A complaint may be dismissed for failure to state a claim if it fails "'to give the defendant fair notice of what the . . . claim is and the grounds upon which it rests.'" Bell Atl. Corp. v. Twombly, 550 U.S. 544, 555 (2007) (quoting Conley v. Gibson, 355 U.S. 41, 47 (1957)). While a complaint need not contain detailed factual allegations, a plaintiff's allegations must include more than labels and conclusions. Twombly, 550 U.S. at 555; Ashcroft v. Iqbal, 556 U.S. 662, 678 (2009) ("Threadbare recitals of the elements of a cause of action, supported by mere conclusory statements, do not suffice."). The court must determine whether the complaint contains "enough facts to state a claim to relief that is plausible on its face." Twombly, 550 U.S. at 570. "A claim has facial plausibility when the plaintiff pleads factual content that allows the court to draw the reasonable inference that the defendant is liable for the misconduct alleged." Iqbal, 556 U.S. at 679. Although the plausibility standard is not equivalent to a "'probability requirement,' . . . it asks for more than a sheer possibility that a defendant has acted unlawfully." Iqbal, 556 U.S. at 678 (quoting Twombly, 550 U.S. at 556). "[W]here the well-pleaded facts do not permit the court to infer more than the mere possibility of misconduct, the complaint has alleged - but it has not 'show[n]' - that the pleader is entitled to relief." Iqbal, 556 U.S. at 679 (quoting FED. R. CIV. P. 8(a)(2)); see also Hill v. Lappin, 630 F.3d 468, 470-71 (6th Cir. 2010) (holding that the Twombly/Iqbal plausibility standard applies to dismissals of prisoner cases on initial review under 28 U.S.C. §§ 1915A(b)(1) and 1915(e)(2)(B)(i)).

To state a claim under 42 U.S.C. § 1983, a plaintiff must allege the violation of a right secured by the federal Constitution or laws and must show that the deprivation was committed by a person acting under color of state law. West v.
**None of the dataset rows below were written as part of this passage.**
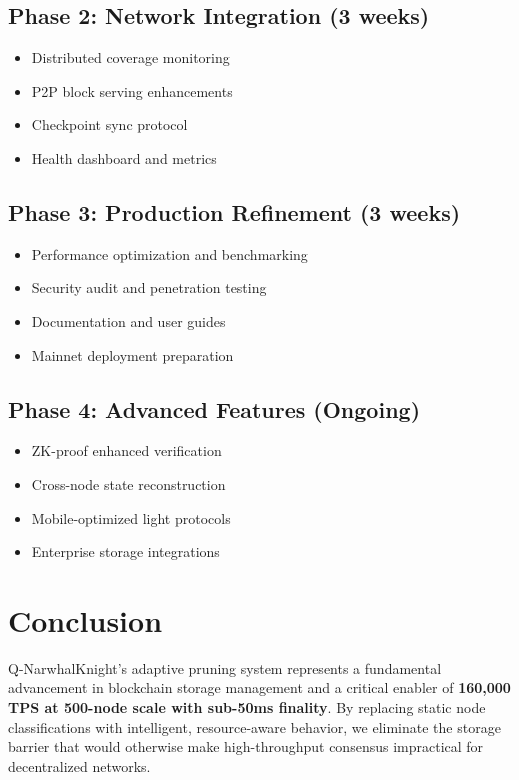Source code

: \documentclass[11pt,a4paper]{article}
\begin{document}
\subsection{Phase 2: Network Integration (3 weeks)}
\begin{itemize}
\item Distributed coverage monitoring
\item P2P block serving enhancements
\item Checkpoint sync protocol
\item Health dashboard and metrics
\end{itemize}

\subsection{Phase 3: Production Refinement (3 weeks)}
\begin{itemize}
\item Performance optimization and benchmarking
\item Security audit and penetration testing
\item Documentation and user guides
\item Mainnet deployment preparation
\end{itemize}

\subsection{Phase 4: Advanced Features (Ongoing)}
\begin{itemize}
\item ZK-proof enhanced verification
\item Cross-node state reconstruction
\item Mobile-optimized light protocols
\item Enterprise storage integrations
\end{itemize}

\section{Conclusion}

Q-NarwhalKnight's adaptive pruning system represents a fundamental advancement in blockchain storage management and a critical enabler of \textbf{160,000 TPS at 500-node scale with sub-50ms finality}. By replacing static node classifications with intelligent, resource-aware behavior, we eliminate the storage barrier that would otherwise make high-throughput consensus impractical for decentralized networks.
\end{document}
Atkins, 487 U.S. 42, 48 (1988); Dominguez v. Corr. Med. Servs., 555 F.3d 543, 549 (6th Cir. 2009). Because § 1983 is a method for vindicating federal rights, not a source of substantive rights itself, the first step in an action under § 1983 is to identify the specific constitutional right allegedly infringed. Albright v. Oliver, 510 U.S. 266, 271 (1994). Plaintiff complains that he filed a grievance in 2012 to 2013, alleging that time had been taken from him for parole-violation charges that ultimately were dropped by the Director's Office. He appears to allege that the grievance denial violated his rights to due process, to access the courts, and to petition government for redress of grievances. In addition, he suggests that the Defendant former MDOC Directors changed the non-smoking policy between the time he entered prison until he was discharged in 2013, thereby subjecting him to ex post facto regulations, causing him to incur misconduct convictions and loss of good-time, and violating his Eighth Amendment right to be free of cruel and unusual conditions of confinement.

A. 2012 to 2013 Grievance

Plaintiff raises a variety of claims concerning the allegedly improper handling of his 2012 grievance challenging the calculation of his sentence. To the extent that he alleges that Defendants deprived him of due process by creating an ineffective grievance procedure, he fails to state a constitutional claim. Plaintiff has no due process right to file a prison grievance or prevail in his pursuit of a grievance. The courts repeatedly have held that there exists no constitutionally protected due process right to an effective prison grievance procedure. See Hewitt v. Helms, 459 U.S. 460, 467 (1983); Walker v. Mich. Dep't of Corr., 128 F. App'x 441, 445 (6th Cir. 2005); Argue v. Hofmeyer, 80 F. App'x 427, 430 (6th Cir. 2003); Young v. Gundy, 30 F. App'x 568, 569-70 (6th Cir. 2002); Carpenter v. Wilkinson, No. 99-3562, 2000 WL 190054, at *2 (6th Cir. Feb. 7, 2000); see also Antonelli v. Sheahan, 81 F.3d 1422, 1430 (7th Cir. 1996); Adams v. Rice, 40 F.3d 72, 75 (4th Cir. 1994) (collecting cases). Michigan law does not create a liberty interest in the grievance procedure. See Olim v. Wakinekona, 461 U.S. 238, 249 (1983); Keenan v. Marker, 23 F. App'x 405, 407 (6th Cir. 2001); Wynn v. Wolf, No. 93-2411, 1994 WL 105907, at *1 (6th Cir. Mar. 28, 1994). Because Plaintiff has no liberty interest in the grievance process, Defendants' conduct did not deprive him of due process.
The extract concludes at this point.